Item 2. Identity and Background

This statement is being filed by Bluegrass Container Holdings, LLC, a Delaware limited liability company, (the “Reporting Person”). The address of the principal office of the Reporting Person is c/o TPG Capital, L.P., 301 Commerce Street, Suite 3300, Fort Worth, Texas 76102. Information as to each of the executive officers and directors of the Reporting Person is set forth on Schedule I hereto.

The Reporting Person is a major folding carton and packaging company in the United States.

During the last five years, neither the Reporting Person nor, to the best knowledge of the Reporting Person, any of the other persons identified in Schedule I: (i) has been convicted in a criminal proceeding (excluding traffic violations or similar misdemeanors); or (ii) was a party to a civil proceeding of a judicial or administrative body of competent jurisdiction and as a result of such proceeding was or is subject to a judgment, decree or final order enjoining future violations of, or prohibiting or mandating activities subject to, federal or state securities laws or finding any violation with respect to such laws.
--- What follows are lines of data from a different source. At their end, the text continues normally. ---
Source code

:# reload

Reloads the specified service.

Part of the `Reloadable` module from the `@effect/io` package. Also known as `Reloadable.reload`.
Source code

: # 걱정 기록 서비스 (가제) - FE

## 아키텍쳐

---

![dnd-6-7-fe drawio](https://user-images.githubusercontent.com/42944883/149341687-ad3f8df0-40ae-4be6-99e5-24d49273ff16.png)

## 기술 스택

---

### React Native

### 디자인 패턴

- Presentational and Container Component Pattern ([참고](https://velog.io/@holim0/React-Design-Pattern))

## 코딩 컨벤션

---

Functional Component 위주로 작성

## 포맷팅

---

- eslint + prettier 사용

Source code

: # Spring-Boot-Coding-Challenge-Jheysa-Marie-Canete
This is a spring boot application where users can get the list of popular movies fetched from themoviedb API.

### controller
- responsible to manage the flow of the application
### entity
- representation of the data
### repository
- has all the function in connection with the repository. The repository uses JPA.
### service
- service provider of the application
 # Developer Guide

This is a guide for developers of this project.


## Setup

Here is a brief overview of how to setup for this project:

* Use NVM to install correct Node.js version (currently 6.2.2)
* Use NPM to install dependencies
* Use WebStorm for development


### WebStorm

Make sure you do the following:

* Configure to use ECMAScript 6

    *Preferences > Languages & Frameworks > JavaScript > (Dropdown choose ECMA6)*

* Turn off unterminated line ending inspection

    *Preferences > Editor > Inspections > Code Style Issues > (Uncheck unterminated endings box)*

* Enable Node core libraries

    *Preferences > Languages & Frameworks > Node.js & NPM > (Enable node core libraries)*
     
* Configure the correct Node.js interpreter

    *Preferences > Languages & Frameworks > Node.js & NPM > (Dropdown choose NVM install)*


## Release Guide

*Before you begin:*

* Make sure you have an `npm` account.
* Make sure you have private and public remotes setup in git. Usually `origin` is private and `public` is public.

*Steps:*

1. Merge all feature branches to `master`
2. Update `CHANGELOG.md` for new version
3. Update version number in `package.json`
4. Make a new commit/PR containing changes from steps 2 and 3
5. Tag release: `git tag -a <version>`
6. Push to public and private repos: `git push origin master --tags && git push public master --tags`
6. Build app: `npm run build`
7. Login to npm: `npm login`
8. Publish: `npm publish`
Item 3. Source and Amount of Funds or Other Consideration

As more fully described in Item 4 hereof, Clayton, Dubilier & Rice Fund V, L.P., EXOR Group S.A., Adolph Coors Foundation, Adolph Coors Jr. Trust dated September 12, 1969, Grover C. Coors Trust dated August 7, 1952, May Kistler Coors Trust dated September 24, 1965, Augusta Coors Collbran Trust dated July 5, 1946, Bertha Coors Munroe Trust dated July 5, 1946, Herman F. Coors Trust dated July 5, 1946, Louise Coors Porter Trust dated July 5, 1946, Janet H. Coors Irrevocable Trust FBO Frances M. Baker dated July 27, 1976, Janet H. Coors Irrevocable Trust FBO Frank E. Ferrin dated July 27, 1976, Janet H. Coors Irrevocable Trust FBO Joseph J. Ferrin dated July 27, 1976 (the “Stockholders”), who are the record and/or beneficial owners of 129,317,060 shares of the Common Stock (the “Subject Shares”), have entered into the Voting Agreement (as defined in Item 4) with the Reporting Person and the Issuer. Any beneficial ownership of the Reporting Person in the Subject Shares that may be deemed to arise from the Voting Agreement is not expected to require the expenditure of any funds.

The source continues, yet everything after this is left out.